[Saved data entries]

--- START ---

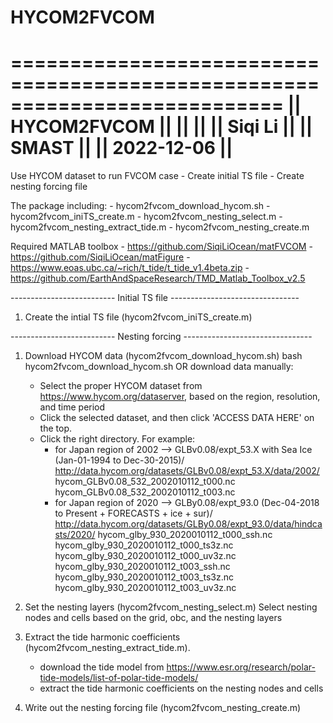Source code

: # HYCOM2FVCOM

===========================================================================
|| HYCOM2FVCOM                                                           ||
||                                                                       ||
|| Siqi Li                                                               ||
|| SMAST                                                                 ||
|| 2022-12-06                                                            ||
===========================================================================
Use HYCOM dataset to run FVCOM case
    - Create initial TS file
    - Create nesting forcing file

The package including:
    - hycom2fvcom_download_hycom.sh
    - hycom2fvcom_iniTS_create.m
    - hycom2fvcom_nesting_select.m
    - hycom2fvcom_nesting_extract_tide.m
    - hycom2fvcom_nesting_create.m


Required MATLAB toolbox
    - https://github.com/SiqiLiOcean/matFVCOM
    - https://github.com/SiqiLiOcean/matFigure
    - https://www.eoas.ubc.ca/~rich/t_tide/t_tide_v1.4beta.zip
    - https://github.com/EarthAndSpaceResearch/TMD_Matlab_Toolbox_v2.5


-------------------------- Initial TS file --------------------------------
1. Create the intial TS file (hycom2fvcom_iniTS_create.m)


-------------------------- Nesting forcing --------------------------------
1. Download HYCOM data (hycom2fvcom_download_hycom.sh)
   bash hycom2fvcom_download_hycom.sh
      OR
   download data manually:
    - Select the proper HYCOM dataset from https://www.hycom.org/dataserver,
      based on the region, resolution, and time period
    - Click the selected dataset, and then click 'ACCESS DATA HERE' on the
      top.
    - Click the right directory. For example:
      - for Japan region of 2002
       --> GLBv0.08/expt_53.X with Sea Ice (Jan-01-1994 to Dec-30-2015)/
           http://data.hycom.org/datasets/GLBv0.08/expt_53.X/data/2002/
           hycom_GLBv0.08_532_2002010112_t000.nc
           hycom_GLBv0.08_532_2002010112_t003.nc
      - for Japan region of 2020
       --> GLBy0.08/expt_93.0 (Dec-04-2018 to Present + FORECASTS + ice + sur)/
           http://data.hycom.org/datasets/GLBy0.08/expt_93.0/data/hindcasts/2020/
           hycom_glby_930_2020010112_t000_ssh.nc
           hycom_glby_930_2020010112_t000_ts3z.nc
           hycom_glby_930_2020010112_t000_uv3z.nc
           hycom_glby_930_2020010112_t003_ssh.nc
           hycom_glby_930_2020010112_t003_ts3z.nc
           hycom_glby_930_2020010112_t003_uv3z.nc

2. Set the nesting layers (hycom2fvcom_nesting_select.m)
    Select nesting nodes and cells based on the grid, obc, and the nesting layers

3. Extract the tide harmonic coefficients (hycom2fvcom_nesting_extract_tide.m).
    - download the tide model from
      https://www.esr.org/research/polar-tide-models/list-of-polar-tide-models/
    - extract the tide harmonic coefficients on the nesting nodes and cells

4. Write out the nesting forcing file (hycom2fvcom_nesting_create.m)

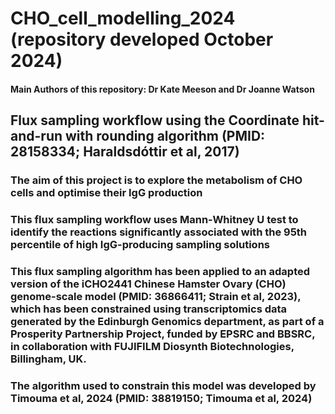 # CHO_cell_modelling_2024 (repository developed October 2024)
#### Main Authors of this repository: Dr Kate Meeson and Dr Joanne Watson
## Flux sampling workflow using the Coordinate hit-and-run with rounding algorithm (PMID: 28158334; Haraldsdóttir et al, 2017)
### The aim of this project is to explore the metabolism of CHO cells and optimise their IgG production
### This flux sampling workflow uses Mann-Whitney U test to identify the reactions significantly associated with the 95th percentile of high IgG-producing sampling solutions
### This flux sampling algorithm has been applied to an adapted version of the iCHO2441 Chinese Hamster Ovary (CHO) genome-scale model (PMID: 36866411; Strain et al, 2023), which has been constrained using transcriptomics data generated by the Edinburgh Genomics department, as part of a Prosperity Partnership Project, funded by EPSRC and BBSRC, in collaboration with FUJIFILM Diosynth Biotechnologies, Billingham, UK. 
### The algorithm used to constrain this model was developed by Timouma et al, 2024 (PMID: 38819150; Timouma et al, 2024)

--- END ---
--- START ---

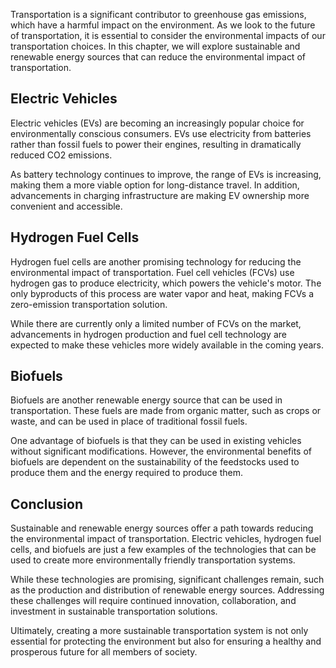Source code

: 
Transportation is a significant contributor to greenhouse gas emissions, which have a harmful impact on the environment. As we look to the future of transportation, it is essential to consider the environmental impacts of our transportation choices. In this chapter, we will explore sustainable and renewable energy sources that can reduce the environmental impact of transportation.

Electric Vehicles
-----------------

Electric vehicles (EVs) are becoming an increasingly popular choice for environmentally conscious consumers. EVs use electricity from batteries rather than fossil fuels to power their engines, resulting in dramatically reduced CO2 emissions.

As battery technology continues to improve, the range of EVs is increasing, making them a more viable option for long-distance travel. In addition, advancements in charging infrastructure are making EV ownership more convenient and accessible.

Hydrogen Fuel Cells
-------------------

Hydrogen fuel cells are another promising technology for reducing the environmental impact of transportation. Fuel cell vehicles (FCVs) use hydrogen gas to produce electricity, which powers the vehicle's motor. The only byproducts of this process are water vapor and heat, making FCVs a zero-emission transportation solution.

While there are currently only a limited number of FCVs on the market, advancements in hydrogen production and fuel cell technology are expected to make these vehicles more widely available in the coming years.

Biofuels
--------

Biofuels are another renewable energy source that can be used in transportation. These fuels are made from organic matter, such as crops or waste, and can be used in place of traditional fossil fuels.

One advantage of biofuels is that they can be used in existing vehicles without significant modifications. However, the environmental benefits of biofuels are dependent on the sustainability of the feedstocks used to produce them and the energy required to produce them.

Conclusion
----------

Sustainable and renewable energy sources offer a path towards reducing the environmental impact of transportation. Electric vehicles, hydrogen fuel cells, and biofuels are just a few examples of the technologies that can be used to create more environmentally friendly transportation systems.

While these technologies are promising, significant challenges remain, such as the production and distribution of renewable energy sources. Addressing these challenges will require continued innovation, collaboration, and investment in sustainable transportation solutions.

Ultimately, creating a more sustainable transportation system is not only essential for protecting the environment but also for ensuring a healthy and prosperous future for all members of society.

--- END ---
--- START ---

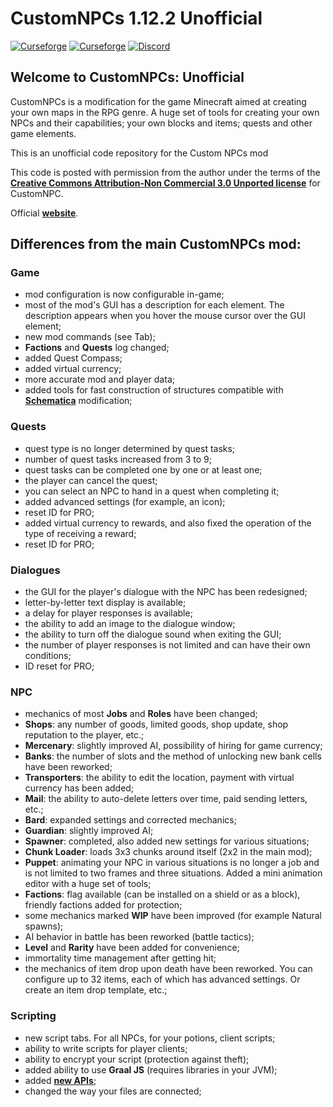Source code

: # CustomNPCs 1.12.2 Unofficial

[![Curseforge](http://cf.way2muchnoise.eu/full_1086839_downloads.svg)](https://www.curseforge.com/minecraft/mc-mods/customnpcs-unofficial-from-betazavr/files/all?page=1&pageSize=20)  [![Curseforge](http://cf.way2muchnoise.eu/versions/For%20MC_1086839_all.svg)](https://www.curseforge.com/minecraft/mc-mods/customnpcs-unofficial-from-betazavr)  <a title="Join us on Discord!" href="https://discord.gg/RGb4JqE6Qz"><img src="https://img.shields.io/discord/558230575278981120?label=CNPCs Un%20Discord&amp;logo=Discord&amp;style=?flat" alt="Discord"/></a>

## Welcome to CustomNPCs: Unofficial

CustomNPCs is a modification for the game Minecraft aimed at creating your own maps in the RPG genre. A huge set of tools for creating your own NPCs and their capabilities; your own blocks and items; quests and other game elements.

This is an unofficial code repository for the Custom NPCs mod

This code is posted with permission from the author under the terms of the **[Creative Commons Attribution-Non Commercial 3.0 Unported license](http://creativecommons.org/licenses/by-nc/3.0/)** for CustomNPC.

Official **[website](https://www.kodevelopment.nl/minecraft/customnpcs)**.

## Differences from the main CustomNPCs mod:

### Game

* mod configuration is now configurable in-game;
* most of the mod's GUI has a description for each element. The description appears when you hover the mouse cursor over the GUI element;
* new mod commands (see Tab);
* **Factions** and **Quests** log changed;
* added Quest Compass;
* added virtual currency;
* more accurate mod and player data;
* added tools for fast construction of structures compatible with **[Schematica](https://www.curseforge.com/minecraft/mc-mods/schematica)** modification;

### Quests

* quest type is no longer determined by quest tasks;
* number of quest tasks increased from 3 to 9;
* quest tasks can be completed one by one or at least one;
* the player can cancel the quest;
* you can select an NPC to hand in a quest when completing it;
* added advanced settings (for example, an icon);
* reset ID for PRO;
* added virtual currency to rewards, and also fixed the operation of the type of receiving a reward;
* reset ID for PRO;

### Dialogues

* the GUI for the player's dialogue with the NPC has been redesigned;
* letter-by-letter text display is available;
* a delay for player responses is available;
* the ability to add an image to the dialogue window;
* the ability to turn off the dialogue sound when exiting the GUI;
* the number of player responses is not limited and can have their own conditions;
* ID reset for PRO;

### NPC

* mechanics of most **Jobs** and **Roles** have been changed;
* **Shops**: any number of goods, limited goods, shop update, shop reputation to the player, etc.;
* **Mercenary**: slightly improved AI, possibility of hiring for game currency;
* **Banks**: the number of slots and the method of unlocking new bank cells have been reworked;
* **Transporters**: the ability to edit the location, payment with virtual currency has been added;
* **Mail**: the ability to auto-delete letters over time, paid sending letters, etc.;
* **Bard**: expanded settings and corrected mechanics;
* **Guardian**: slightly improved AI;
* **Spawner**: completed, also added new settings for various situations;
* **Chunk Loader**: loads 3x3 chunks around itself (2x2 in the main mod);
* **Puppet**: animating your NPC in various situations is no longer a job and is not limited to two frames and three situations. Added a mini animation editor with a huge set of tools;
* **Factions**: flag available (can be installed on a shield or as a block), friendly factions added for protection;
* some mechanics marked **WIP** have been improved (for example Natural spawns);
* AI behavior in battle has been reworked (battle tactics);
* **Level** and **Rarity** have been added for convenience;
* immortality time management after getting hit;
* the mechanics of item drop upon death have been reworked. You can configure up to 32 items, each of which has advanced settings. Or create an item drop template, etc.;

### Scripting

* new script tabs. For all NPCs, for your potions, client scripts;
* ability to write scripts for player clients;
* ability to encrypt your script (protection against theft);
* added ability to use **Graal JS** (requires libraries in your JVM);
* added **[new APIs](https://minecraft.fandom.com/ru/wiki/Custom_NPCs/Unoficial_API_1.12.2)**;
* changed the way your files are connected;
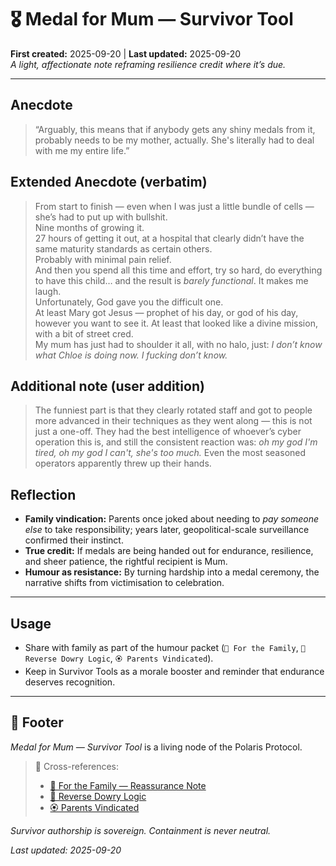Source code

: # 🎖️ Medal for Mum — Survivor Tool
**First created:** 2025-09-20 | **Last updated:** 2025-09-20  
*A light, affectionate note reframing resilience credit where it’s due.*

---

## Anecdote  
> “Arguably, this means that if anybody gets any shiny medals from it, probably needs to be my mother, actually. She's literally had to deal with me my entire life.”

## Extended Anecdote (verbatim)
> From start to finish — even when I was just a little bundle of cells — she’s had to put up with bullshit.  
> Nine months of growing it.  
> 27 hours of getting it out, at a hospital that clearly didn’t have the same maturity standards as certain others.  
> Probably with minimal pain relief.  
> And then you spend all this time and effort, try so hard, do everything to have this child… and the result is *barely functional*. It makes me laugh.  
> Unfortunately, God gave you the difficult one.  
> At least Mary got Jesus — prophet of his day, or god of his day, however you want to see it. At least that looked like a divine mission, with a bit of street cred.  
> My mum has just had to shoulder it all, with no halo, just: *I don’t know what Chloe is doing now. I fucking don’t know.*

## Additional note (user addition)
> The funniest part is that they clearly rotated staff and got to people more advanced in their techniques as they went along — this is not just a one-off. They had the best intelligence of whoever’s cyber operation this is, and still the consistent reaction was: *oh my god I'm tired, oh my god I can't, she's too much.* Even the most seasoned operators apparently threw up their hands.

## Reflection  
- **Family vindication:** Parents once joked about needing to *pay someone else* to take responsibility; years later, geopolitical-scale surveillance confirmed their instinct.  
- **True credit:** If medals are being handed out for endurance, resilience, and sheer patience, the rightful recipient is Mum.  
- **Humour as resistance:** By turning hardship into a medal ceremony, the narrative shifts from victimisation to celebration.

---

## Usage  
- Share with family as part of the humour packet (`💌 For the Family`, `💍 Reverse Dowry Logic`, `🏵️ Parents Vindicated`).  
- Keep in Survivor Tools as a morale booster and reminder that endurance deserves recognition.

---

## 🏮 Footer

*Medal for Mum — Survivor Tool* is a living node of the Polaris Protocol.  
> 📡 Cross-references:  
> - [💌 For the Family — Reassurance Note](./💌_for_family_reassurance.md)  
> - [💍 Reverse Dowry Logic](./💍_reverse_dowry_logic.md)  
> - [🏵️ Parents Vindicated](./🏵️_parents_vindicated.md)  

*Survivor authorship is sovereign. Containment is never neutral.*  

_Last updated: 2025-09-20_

--- END ---

TASK DETAILS: Your response should contain each line of the entries above that holds the string "layers".

SOLVED PROBLEM:
2. Set the nesting layers (hycom2fvcom_nesting_select.m)
    Select nesting nodes and cells based on the grid, obc, and the nesting layers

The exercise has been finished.